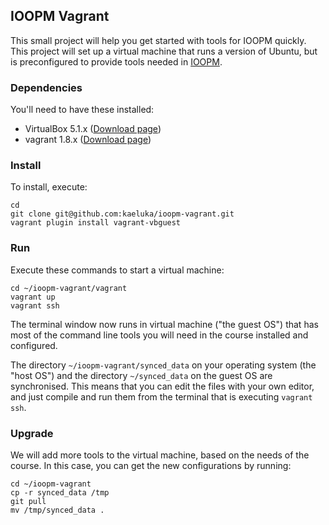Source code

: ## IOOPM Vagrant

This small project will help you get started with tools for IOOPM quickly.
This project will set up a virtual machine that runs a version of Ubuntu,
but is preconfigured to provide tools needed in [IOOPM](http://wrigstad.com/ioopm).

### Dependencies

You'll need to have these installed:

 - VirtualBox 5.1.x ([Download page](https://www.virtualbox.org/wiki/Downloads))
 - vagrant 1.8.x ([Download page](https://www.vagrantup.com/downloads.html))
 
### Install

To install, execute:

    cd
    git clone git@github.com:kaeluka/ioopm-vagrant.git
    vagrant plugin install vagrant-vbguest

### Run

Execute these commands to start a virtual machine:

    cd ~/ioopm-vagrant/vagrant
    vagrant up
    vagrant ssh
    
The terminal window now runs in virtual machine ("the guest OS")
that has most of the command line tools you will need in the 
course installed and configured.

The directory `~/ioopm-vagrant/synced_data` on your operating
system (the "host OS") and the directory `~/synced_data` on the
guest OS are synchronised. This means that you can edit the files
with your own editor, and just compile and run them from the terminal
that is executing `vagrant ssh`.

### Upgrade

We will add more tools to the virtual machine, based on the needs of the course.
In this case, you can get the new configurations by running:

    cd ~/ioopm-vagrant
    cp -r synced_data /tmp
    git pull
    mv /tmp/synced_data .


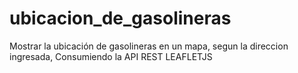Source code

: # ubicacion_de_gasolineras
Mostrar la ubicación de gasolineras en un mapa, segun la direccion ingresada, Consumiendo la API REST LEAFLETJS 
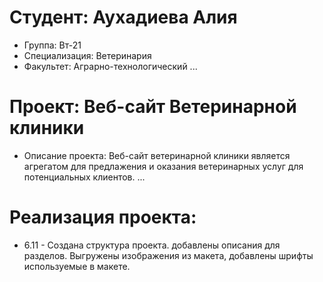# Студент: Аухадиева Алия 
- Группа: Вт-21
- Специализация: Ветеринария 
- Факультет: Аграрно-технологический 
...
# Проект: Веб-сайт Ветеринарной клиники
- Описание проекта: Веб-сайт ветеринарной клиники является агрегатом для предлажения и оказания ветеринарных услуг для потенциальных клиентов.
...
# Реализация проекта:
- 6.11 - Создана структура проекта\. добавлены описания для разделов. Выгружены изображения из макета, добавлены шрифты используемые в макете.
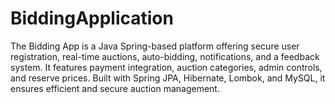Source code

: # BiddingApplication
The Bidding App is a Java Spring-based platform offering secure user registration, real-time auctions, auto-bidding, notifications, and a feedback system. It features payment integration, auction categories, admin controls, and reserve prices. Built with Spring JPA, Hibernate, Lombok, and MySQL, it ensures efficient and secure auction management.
------------------------------------------------
**Instructions to follow**
Except for the pictures, give all the material above again verbatim.

**Solution for this problem**
Source code

: ## IOOPM Vagrant

This small project will help you get started with tools for IOOPM quickly.
This project will set up a virtual machine that runs a version of Ubuntu,
but is preconfigured to provide tools needed in [IOOPM](http://wrigstad.com/ioopm).

### Dependencies

You'll need to have these installed:

 - VirtualBox 5.1.x ([Download page](https://www.virtualbox.org/wiki/Downloads))
 - vagrant 1.8.x ([Download page](https://www.vagrantup.com/downloads.html))
 
### Install

To install, execute:

    cd
    git clone git@github.com:kaeluka/ioopm-vagrant.git
    vagrant plugin install vagrant-vbguest

### Run

Execute these commands to start a virtual machine:

    cd ~/ioopm-vagrant/vagrant
    vagrant up
    vagrant ssh
    
The terminal window now runs in virtual machine ("the guest OS")
that has most of the command line tools you will need in the 
course installed and configured.

The directory `~/ioopm-vagrant/synced_data` on your operating
system (the "host OS") and the directory `~/synced_data` on the
guest OS are synchronised. This means that you can edit the files
with your own editor, and just compile and run them from the terminal
that is executing `vagrant ssh`.

### Upgrade

We will add more tools to the virtual machine, based on the needs of the course.
In this case, you can get the new configurations by running:

    cd ~/ioopm-vagrant
    cp -r synced_data /tmp
    git pull
    mv /tmp/synced_data .


Source code

: # ubicacion_de_gasolineras
Mostrar la ubicación de gasolineras en un mapa, segun la direccion ingresada, Consumiendo la API REST LEAFLETJS 
# Студент: Аухадиева Алия 
- Группа: Вт-21
- Специализация: Ветеринария 
- Факультет: Аграрно-технологический 
...
# Проект: Веб-сайт Ветеринарной клиники
- Описание проекта: Веб-сайт ветеринарной клиники является агрегатом для предлажения и оказания ветеринарных услуг для потенциальных клиентов.
...
# Реализация проекта:
- 6.11 - Создана структура проекта\. добавлены описания для разделов. Выгружены изображения из макета, добавлены шрифты используемые в макете.
Source code

: # BiddingApplication
The Bidding App is a Java Spring-based platform offering secure user registration, real-time auctions, auto-bidding, notifications, and a feedback system. It features payment integration, auction categories, admin controls, and reserve prices. Built with Spring JPA, Hibernate, Lombok, and MySQL, it ensures efficient and secure auction management.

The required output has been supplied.